* _Task to complete_
Which lines of the entries below include "countdownInterval"? List them all.

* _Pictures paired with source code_
•••••

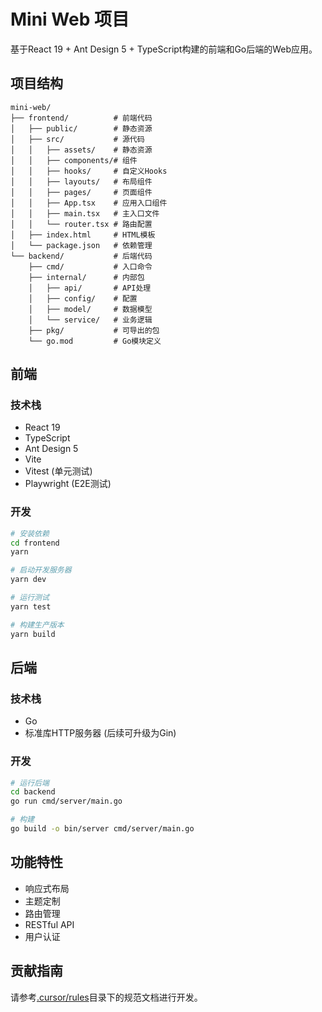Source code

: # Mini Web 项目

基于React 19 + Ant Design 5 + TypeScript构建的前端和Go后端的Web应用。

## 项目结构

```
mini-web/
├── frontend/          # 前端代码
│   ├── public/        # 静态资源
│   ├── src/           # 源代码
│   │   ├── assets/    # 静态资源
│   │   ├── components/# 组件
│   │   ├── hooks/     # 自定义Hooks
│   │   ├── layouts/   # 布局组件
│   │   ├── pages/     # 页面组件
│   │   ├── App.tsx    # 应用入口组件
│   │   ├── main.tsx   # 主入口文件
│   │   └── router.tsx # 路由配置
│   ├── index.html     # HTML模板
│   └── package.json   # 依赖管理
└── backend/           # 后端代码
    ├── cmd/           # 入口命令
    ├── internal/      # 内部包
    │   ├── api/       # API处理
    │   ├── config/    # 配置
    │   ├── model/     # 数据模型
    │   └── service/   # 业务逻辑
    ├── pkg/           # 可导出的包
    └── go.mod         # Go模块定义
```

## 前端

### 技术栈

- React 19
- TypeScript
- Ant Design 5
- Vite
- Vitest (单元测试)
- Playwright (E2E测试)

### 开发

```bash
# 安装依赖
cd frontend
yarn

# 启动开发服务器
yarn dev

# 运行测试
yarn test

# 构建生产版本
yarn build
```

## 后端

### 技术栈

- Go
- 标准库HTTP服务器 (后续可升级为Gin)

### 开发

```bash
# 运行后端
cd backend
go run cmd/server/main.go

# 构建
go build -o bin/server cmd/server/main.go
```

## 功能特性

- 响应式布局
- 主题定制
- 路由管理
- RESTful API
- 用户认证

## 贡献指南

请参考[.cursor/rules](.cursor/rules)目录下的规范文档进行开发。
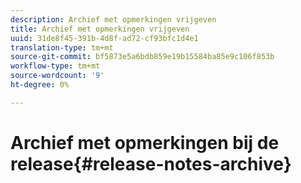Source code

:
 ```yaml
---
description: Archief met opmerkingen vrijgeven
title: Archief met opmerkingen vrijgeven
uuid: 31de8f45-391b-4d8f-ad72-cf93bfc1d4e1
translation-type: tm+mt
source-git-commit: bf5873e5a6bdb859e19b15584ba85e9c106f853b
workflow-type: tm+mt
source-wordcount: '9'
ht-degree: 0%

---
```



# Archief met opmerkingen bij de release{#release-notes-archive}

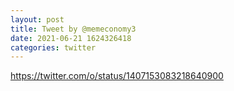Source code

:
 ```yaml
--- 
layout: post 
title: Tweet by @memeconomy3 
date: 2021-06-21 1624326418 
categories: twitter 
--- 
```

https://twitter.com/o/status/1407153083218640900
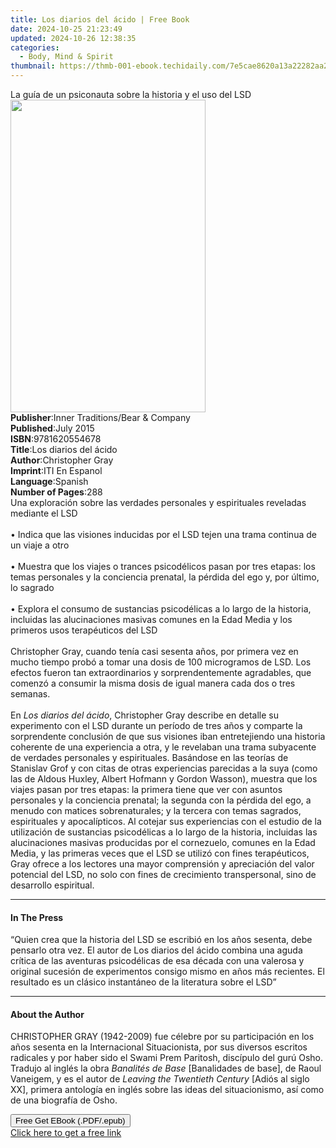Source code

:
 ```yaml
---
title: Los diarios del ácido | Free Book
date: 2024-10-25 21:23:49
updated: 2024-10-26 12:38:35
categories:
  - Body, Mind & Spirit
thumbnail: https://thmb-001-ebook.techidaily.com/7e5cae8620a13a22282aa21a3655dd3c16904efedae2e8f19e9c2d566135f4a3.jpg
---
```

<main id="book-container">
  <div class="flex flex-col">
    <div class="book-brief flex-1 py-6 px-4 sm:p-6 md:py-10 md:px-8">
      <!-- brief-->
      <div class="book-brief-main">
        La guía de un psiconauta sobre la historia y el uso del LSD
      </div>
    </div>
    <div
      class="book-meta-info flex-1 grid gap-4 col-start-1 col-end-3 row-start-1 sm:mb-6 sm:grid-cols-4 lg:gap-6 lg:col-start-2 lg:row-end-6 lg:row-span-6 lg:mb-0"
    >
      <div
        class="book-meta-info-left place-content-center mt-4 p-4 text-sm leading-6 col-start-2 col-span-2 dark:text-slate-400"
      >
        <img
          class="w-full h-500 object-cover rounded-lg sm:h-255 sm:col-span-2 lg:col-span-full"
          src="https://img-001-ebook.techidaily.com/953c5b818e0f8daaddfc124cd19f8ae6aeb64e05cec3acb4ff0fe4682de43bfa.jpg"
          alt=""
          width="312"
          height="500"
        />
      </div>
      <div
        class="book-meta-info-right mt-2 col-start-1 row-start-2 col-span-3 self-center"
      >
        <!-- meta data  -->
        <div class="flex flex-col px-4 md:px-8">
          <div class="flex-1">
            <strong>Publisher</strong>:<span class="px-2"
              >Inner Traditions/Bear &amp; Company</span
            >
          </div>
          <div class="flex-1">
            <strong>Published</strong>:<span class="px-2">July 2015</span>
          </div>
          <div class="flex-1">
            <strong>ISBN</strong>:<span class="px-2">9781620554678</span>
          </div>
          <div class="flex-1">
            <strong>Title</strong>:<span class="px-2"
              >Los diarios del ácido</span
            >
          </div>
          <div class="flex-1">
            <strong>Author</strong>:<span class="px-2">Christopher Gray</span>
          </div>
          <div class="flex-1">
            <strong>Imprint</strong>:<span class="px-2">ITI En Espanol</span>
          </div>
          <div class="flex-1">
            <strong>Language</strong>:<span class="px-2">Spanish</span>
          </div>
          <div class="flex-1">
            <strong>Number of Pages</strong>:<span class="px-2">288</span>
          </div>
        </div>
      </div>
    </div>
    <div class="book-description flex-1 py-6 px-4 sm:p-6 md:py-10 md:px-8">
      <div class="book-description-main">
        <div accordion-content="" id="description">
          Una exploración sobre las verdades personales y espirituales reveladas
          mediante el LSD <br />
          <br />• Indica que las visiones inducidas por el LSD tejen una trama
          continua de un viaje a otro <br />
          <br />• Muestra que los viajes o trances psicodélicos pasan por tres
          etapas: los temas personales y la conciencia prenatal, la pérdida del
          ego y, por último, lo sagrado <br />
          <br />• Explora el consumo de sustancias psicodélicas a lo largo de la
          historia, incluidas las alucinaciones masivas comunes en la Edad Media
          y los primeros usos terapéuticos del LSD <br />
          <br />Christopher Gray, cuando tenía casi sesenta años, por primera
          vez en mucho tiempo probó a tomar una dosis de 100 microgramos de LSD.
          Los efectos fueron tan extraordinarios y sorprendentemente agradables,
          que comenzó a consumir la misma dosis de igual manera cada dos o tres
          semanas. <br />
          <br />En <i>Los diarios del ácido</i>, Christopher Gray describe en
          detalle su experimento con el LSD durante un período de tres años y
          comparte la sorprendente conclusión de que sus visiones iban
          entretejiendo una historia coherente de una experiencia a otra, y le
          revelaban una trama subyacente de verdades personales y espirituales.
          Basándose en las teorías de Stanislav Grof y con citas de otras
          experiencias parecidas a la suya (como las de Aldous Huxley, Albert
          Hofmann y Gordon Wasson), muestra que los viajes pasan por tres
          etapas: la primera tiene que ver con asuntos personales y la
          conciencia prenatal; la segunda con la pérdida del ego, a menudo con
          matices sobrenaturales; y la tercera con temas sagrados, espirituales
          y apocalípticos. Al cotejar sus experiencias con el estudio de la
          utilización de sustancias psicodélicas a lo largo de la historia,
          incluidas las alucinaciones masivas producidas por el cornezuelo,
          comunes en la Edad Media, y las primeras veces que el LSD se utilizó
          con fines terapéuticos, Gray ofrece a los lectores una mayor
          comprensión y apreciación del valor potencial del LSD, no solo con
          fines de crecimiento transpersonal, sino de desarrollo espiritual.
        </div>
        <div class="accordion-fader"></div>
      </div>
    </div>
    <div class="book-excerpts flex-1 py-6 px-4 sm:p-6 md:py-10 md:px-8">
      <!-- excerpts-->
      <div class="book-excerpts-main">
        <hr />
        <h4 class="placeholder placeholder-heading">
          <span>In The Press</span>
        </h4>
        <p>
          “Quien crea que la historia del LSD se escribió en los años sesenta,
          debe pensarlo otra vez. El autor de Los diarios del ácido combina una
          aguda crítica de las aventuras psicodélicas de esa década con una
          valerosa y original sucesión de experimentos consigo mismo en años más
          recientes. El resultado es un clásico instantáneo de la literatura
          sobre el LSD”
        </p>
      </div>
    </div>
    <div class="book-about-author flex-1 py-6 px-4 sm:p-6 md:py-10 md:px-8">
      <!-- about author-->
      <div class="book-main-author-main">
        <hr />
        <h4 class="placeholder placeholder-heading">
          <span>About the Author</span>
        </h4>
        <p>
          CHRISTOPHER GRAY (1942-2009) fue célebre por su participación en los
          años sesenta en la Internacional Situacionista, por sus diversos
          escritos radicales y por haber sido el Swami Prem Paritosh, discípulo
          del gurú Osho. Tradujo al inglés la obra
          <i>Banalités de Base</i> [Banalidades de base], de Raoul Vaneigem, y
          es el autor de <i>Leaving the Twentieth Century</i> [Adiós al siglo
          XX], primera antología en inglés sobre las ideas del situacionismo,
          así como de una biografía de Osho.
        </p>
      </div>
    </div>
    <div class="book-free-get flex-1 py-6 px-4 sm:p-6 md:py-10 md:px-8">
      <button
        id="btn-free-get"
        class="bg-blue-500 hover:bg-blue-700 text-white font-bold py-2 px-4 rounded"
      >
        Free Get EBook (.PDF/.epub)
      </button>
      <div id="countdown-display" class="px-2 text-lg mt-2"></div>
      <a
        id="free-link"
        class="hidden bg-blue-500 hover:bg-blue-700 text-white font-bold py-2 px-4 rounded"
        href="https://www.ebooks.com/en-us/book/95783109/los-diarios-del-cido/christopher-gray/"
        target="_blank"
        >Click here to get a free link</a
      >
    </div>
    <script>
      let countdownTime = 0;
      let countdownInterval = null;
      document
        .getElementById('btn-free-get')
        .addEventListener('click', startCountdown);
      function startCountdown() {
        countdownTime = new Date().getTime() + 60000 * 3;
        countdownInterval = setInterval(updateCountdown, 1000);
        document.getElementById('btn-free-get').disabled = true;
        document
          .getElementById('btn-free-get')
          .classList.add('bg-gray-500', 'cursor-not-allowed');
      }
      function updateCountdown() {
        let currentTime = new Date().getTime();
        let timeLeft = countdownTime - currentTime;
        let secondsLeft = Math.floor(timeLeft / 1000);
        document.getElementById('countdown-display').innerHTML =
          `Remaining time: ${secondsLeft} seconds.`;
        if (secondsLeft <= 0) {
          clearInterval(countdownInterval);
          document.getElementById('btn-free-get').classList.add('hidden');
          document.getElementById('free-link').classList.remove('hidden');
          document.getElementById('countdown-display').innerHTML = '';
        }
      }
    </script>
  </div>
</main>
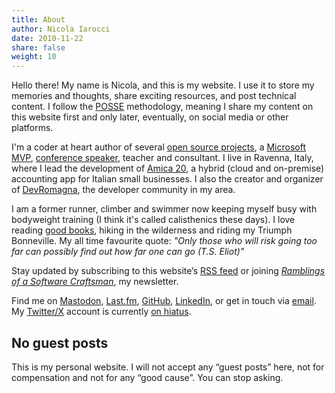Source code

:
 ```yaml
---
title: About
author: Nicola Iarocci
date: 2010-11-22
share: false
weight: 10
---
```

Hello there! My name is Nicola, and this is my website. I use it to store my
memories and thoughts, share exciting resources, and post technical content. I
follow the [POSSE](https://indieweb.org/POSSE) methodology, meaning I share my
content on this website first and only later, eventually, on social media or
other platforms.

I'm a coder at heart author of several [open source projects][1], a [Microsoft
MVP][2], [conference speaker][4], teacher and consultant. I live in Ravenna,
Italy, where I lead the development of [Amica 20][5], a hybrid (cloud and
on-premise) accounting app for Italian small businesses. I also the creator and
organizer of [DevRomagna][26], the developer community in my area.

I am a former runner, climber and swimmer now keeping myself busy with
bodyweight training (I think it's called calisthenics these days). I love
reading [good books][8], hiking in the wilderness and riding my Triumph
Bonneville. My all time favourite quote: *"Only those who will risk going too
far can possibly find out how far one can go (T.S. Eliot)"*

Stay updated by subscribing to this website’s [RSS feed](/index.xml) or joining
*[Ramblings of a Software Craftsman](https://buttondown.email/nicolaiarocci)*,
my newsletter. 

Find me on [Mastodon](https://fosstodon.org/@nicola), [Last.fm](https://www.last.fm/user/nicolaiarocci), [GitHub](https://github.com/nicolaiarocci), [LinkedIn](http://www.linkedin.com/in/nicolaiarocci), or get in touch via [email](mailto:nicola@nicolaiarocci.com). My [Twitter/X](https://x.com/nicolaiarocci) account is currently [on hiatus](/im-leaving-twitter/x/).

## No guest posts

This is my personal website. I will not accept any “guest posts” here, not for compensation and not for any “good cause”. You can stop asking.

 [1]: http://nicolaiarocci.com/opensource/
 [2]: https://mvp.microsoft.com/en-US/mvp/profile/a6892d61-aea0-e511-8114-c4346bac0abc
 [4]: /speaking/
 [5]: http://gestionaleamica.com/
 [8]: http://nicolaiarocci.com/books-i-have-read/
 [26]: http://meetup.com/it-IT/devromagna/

•••••

* _Reply_
      let countdownInterval = null;
        countdownInterval = setInterval(updateCountdown, 1000);
          clearInterval(countdownInterval);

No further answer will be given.